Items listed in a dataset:
*-*-*
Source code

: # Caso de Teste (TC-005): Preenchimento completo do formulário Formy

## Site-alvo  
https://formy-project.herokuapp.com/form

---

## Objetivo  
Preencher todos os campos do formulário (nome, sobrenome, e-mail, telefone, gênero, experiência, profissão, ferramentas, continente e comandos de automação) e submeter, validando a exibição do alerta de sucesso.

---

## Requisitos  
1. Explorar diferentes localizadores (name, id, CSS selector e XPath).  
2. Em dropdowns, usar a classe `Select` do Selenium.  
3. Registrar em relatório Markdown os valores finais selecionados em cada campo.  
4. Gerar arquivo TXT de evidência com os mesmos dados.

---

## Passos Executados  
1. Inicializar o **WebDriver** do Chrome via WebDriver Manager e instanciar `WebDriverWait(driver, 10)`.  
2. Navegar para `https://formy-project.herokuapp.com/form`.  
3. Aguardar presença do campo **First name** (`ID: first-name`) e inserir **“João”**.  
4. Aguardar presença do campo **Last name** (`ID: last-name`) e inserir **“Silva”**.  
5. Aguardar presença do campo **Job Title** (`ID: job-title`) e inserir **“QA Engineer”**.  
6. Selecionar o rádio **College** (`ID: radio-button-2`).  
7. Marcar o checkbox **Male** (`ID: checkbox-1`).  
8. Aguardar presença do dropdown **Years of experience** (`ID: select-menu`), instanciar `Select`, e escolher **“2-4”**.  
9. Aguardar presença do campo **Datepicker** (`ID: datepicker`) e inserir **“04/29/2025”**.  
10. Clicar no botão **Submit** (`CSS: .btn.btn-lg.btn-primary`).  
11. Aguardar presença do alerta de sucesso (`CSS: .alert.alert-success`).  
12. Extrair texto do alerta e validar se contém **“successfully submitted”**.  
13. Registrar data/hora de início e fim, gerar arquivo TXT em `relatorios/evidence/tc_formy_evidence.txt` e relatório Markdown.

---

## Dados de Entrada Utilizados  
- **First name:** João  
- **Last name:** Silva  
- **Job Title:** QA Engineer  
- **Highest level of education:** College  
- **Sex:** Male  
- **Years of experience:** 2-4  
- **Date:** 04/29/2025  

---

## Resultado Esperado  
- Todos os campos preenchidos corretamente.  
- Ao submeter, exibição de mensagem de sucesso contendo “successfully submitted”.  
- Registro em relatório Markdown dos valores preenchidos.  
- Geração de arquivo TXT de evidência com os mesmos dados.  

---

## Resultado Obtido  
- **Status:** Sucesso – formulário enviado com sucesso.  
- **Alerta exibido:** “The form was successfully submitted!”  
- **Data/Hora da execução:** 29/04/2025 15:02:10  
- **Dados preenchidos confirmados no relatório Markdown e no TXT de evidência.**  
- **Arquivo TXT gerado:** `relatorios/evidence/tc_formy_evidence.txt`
*-*-*
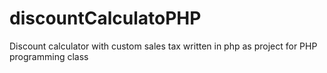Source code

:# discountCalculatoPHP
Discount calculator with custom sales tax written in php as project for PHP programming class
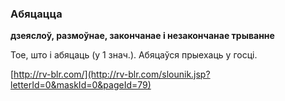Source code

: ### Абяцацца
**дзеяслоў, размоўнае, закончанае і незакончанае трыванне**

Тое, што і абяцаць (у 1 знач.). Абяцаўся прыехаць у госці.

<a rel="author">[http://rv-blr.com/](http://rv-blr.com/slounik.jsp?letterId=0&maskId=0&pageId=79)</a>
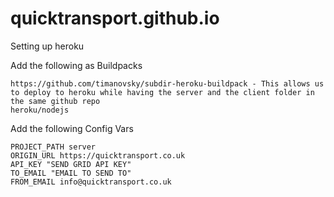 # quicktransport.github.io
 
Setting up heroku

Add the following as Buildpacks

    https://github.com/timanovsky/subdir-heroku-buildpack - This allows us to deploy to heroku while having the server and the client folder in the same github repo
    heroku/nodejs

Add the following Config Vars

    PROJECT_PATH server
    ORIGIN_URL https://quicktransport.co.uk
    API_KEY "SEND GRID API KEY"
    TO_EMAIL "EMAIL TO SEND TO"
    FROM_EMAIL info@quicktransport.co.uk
*-*-*
* _Task to carry out_:
Above this instruction are the records; retype exactly the lines from the one containing "- **Sex:** Male" up to and including the one containing "- **Dados preenchidos".

* _Your response_:
- **Sex:** Male  
- **Years of experience:** 2-4  
- **Date:** 04/29/2025  

---

## Resultado Esperado  
- Todos os campos preenchidos corretamente.  
- Ao submeter, exibição de mensagem de sucesso contendo “successfully submitted”.  
- Registro em relatório Markdown dos valores preenchidos.  
- Geração de arquivo TXT de evidência com os mesmos dados.  

---

## Resultado Obtido  
- **Status:** Sucesso – formulário enviado com sucesso.  
- **Alerta exibido:** “The form was successfully submitted!”  
- **Data/Hora da execução:** 29/04/2025 15:02:10  
- **Dados preenchidos confirmados no relatório Markdown e no TXT de evidência.**  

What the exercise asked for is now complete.